All kinds of things worthy of mention

Archived | May 16, 2011 | By

Listened to the show Saturday and it was not bad. I was still recovering from the excitement of Mother’s Day as the Powdermilk Biscuit song played away and I sorted through things donated by family and friends for our garage sale coming up this weekend. Found all kinds of things worthy of mention, and some not so:
An air purifier.
A neon beer sign.
A box of panties. Large panties. (Oxymoronic, I guess, now that I think about it.)
A sling shot.
A box of new footie pajamas. (I may keep them.)
7 rolling pins.
A tin of old buttons.
A barely used grill.
A stack of old National Geographic magazines.

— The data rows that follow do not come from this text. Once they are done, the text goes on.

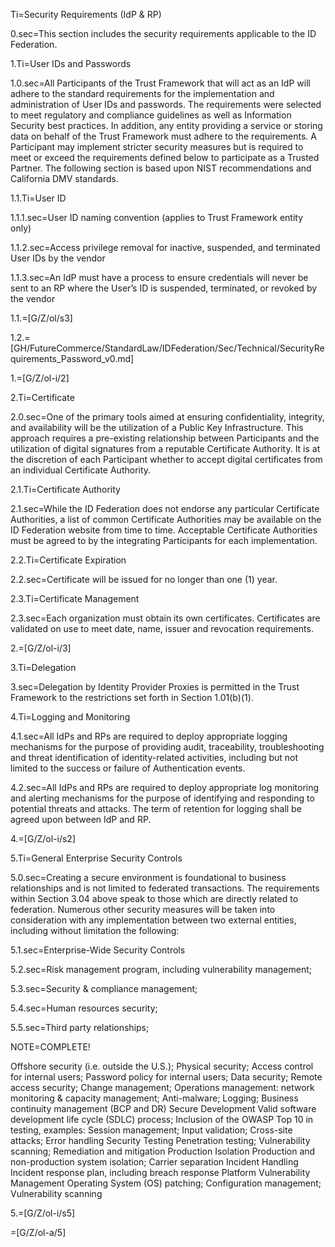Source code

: 
Ti=Security Requirements (IdP & RP)

0.sec=This section includes the security requirements applicable to the ID Federation.

1.Ti=User IDs and Passwords

1.0.sec=All Participants of the Trust Framework that will act as an IdP will adhere to the standard requirements for the implementation and administration of User IDs and passwords. The requirements were selected to meet regulatory and compliance guidelines as well as Information Security best practices. In addition, any entity providing a service or storing data on behalf of the Trust Framework must adhere to the requirements. A Participant may implement stricter security measures but is required to meet or exceed the requirements defined below to participate as a Trusted Partner. The following section is based upon NIST recommendations and California DMV standards.

1.1.Ti=User ID

1.1.1.sec=User ID naming convention (applies to Trust Framework entity only)

1.1.2.sec=Access privilege removal for inactive, suspended, and terminated User IDs by the vendor

1.1.3.sec=An IdP must have a process to ensure credentials will never be sent to an RP where the User’s ID is suspended, terminated, or revoked by the vendor

1.1.=[G/Z/ol/s3]

1.2.=[GH/FutureCommerce/StandardLaw/IDFederation/Sec/Technical/SecurityRequirements_Password_v0.md]

1.=[G/Z/ol-i/2]


2.Ti=Certificate

2.0.sec=One of the primary tools aimed at ensuring confidentiality, integrity, and availability will be the utilization of a Public Key Infrastructure. This approach requires a pre-existing relationship between Participants and the utilization of digital signatures from a reputable Certificate Authority. It is at the discretion of each Participant whether to accept digital certificates from an individual Certificate Authority.

2.1.Ti=Certificate Authority

2.1.sec=While the ID Federation does not endorse any particular Certificate Authorities, a list of common Certificate Authorities may be available on the ID Federation website from time to time. Acceptable Certificate Authorities must be agreed to by the integrating Participants for each implementation.

2.2.Ti=Certificate Expiration

2.2.sec=Certificate will be issued for no longer than one (1) year.

2.3.Ti=Certificate Management

2.3.sec=Each organization must obtain its own certificates. Certificates are validated on use to meet date, name, issuer and revocation requirements.

2.=[G/Z/ol-i/3]

3.Ti=Delegation

3.sec=Delegation by Identity Provider Proxies is permitted in the Trust Framework to the restrictions set forth in Section 1.01(b)(1).

4.Ti=Logging and Monitoring

4.1.sec=All IdPs and RPs are required to deploy appropriate logging mechanisms for the purpose of providing audit, traceability, troubleshooting and threat identification of identity-related activities, including but not limited to the success or failure of Authentication events.

4.2.sec=All IdPs and RPs are required to deploy appropriate log monitoring and alerting mechanisms for the purpose of identifying and responding to potential threats and attacks. The term of retention for logging shall be agreed upon between IdP and RP.

4.=[G/Z/ol-i/s2]

5.Ti=General Enterprise Security Controls

5.0.sec=Creating a secure environment is foundational to business relationships and is not limited to federated transactions. The requirements within Section 3.04 above speak to those which are directly related to federation. Numerous other security measures will be taken into consideration with any implementation between two external entities, including without limitation the following:

5.1.sec=Enterprise-Wide Security Controls

5.2.sec=Risk management program, including vulnerability management;

5.3.sec=Security & compliance management;

5.4.sec=Human resources security;

5.5.sec=Third party relationships;

NOTE=COMPLETE!

Offshore security (i.e. outside the U.S.);
Physical security;
Access control for internal users;
Password policy for internal users;
Data security;
Remote access security;
Change management;
Operations management: network monitoring & capacity management;
Anti-malware;
Logging;
Business continuity management (BCP and DR)
Secure Development
Valid software development life cycle (SDLC) process;
Inclusion of the OWASP Top 10 in testing, examples:
Session management;
Input validation;
Cross-site attacks;
Error handling
Security Testing
Penetration testing;
Vulnerability scanning;
Remediation and mitigation
Production Isolation
Production and non-production system isolation;
Carrier separation
Incident Handling
Incident response plan, including breach response
Platform Vulnerability Management
Operating System (OS) patching;
Configuration management;
Vulnerability scanning

5.=[G/Z/ol-i/s5]

=[G/Z/ol-a/5]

A painting of a ship in a stormy sea.
And more and more and more.
Of course I’m in danger of making the classic mistake of keeping other people’s stuff. You must be careful when you think of calling it junk, because it’s not. It’s simply no longer meaningful or useful to its owner, and it’s time to rotate. Kind of like eating at a Chinese restaurant when you all switch plates. Keeps it interesting.

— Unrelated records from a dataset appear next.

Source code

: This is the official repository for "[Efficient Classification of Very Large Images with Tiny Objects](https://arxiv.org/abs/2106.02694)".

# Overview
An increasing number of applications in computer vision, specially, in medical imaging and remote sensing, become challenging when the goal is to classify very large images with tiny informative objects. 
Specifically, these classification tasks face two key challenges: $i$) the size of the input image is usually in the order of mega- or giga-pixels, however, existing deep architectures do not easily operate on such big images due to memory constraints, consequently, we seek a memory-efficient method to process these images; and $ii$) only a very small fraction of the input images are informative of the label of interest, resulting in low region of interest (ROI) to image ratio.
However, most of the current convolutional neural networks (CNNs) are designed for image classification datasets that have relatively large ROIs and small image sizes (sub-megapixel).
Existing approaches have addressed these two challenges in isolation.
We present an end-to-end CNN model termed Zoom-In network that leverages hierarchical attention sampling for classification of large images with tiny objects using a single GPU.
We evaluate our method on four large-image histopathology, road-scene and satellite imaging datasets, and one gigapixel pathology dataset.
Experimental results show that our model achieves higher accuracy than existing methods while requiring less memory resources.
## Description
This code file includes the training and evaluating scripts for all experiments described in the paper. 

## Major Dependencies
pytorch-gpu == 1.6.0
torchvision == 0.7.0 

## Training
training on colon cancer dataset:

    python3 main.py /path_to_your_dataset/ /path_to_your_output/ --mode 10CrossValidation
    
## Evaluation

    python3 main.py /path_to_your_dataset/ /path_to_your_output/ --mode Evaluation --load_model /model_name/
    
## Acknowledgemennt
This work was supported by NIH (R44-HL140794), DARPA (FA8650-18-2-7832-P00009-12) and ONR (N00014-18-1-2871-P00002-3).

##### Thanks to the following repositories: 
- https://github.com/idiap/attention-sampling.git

I’m tempted by the ship painting, but tempted is all. The grill I’ll keep, as I prefer charcoal to gas, and one pair of the footie pajamas works just fine. I’ll pass on the large panties, and one rolling pin ought to do. Because they belonged, once, to someone I love.
I like the idea of garage sales. Actually having one is its own little trip. I’ll be glad when Saturday evening arrives. I’ll pour a glass of wine and listen to the show, and consider where to take whatever’s left. But that’s Saturday. Until then, I’m up to my ears. And who knows what will happen?

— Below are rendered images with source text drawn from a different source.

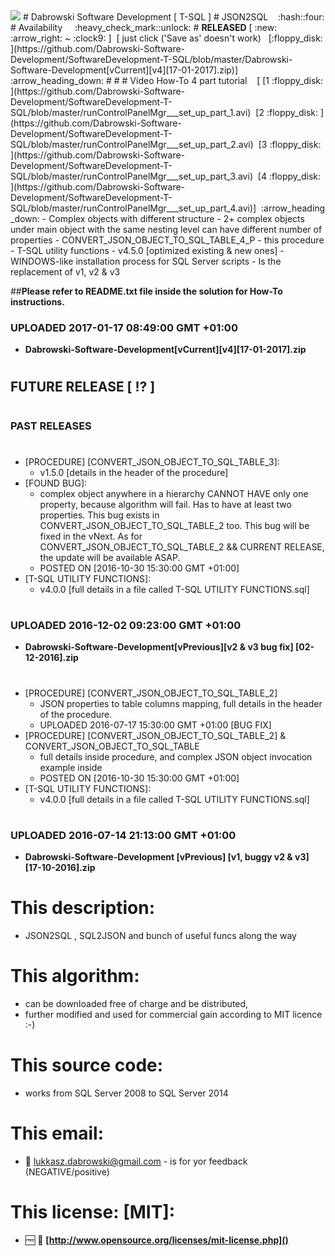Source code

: <img src="https://github.com/Dabrowski-Software-Development/SoftwareDevelopment-T-SQL/blob/master/github_json2sql.png" />
# Dabrowski Software Development [ T-SQL ]
# JSON2SQL&nbsp;&nbsp;&nbsp;&nbsp;:hash::four:
# Availability&nbsp;&nbsp;&nbsp;&nbsp;&nbsp;:heavy_check_mark::unlock:
# <strong>RELEASED</strong> [ :new: :arrow_right: ~ :clock9: ]&nbsp;&nbsp;[ just click ('Save as' doesn't work) &nbsp;&nbsp;[:floppy_disk: ](https://github.com/Dabrowski-Software-Development/SoftwareDevelopment-T-SQL/blob/master/Dabrowski-Software-Development[vCurrent][v4][17-01-2017].zip)] :arrow_heading_down:
#
#
# Video How-To 4 part tutorial &nbsp;&nbsp;&nbsp;[ [1 :floppy_disk: ](https://github.com/Dabrowski-Software-Development/SoftwareDevelopment-T-SQL/blob/master/runControlPanelMgr___set_up_part_1.avi)&nbsp;&nbsp;[2 :floppy_disk: ](https://github.com/Dabrowski-Software-Development/SoftwareDevelopment-T-SQL/blob/master/runControlPanelMgr___set_up_part_2.avi)&nbsp;&nbsp;[3 :floppy_disk: ](https://github.com/Dabrowski-Software-Development/SoftwareDevelopment-T-SQL/blob/master/runControlPanelMgr___set_up_part_3.avi)&nbsp;&nbsp;[4 :floppy_disk: ](https://github.com/Dabrowski-Software-Development/SoftwareDevelopment-T-SQL/blob/master/runControlPanelMgr___set_up_part_4.avi)]&nbsp;&nbsp;:arrow_heading_down:
 - Complex objects with different structure
  - 2+ complex objects under main object with the same nesting level can have different number of properties
  - CONVERT_JSON_OBJECT_TO_SQL_TABLE_4_P - this procedure
 - T-SQL utility functions
  - v4.5.0 [optimized existing & new ones]
 - WINDOWS-like installation process for SQL Server scripts
 - Is the replacement of v1, v2 & v3
 
##<strong>Please refer to README.txt file inside the solution for How-To instructions.</strong>
### <strong>UPLOADED 2017-01-17 08:49:00 GMT +01:00</strong>
- <strong>Dabrowski-Software-Development[vCurrent][v4][17-01-2017].zip</strong>

#
#
#
## <strong>FUTURE RELEASE [ :interrobang: ]</strong>
#
#
### <strong>PAST RELEASES</strong>
#
 - [PROCEDURE]	[CONVERT_JSON_OBJECT_TO_SQL_TABLE_3]:
   - v1.5.0 [details in the header of the procedure]
 - [FOUND BUG]:
   - complex object anywhere in a hierarchy CANNOT HAVE only one property, because algorithm will fail. Has to have at least two properties. This bug exists in CONVERT_JSON_OBJECT_TO_SQL_TABLE_2 too. This bug will be fixed in the vNext. As for CONVERT_JSON_OBJECT_TO_SQL_TABLE_2 &&     CURRENT RELEASE, the update will be available ASAP.
   - POSTED ON [2016-10-30 15:30:00 GMT +01:00]
 - [T-SQL UTILITY FUNCTIONS]:
   - v4.0.0 [full details in a file called T-SQL UTILITY FUNCTIONS.sql]

#
### <strong>UPLOADED 2016-12-02 09:23:00 GMT +01:00</strong>
- <strong>Dabrowski-Software-Development[vPrevious][v2 & v3 bug fix] [02-12-2016].zip</strong>

#
#
 - [PROCEDURE]	[CONVERT_JSON_OBJECT_TO_SQL_TABLE_2]
   - JSON properties to table columns mapping, full details in the header of the procedure.
   - UPLOADED 2016-07-17 15:30:00 GMT +01:00 [BUG FIX]
 - [PROCEDURE]	[CONVERT_JSON_OBJECT_TO_SQL_TABLE_2] & CONVERT_JSON_OBJECT_TO_SQL_TABLE
   - full details inside procedure, and complex JSON object invocation example inside
   - POSTED ON [2016-10-30 15:30:00 GMT +01:00]
 - [T-SQL UTILITY FUNCTIONS]:
   - v4.0.0 [full details in a file called T-SQL UTILITY FUNCTIONS.sql]
   
#
### <strong>UPLOADED 2016-07-14 21:13:00 GMT +01:00</strong>
- <strong>Dabrowski-Software-Development [vPrevious] [v1, buggy v2 & v3] [17-10-2016].zip</strong>

#
#
#
# This description:
 - JSON2SQL , SQL2JSON and bunch of useful funcs along the way

#
# This algorithm:
  - can be downloaded free of charge and be distributed,
  - further modified and used for commercial gain according to MIT licence :-) 

#
# This source code:
  - works from SQL Server 2008 to SQL Server 2014

#
# This email:
  - :email:&nbsp;lukkasz.dabrowski@gmail.com - is for yor feedback (NEGATIVE/positive)

#
# This license: [MIT]:
 - :free:&nbsp;:book:&nbsp;**[http://www.opensource.org/licenses/mit-license.php]()**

I love fishing, to be sure, but even more I love cooking the fish I catch. Here’s a simple, elegant recipe for walleye. Make it for your dad for Father’s Day. I’m serious.
4 walleye fillets (about 1 1/2 lb.)
1/3 cup sliced almonds, crushed
2 tsp lemon juice
1 T prepared mustard
1 T soy sauce
1 tsp sugar
Dash of red pepper
1/4 cup heavy cream
Mix all ingredients well and spread evenly over walleye fillets. Place fillets on a greased broiled pan and broil five inches from the heat in a preheated broiler for about 10 minutes or until the fish flakes when probed with a fork. Serves 4.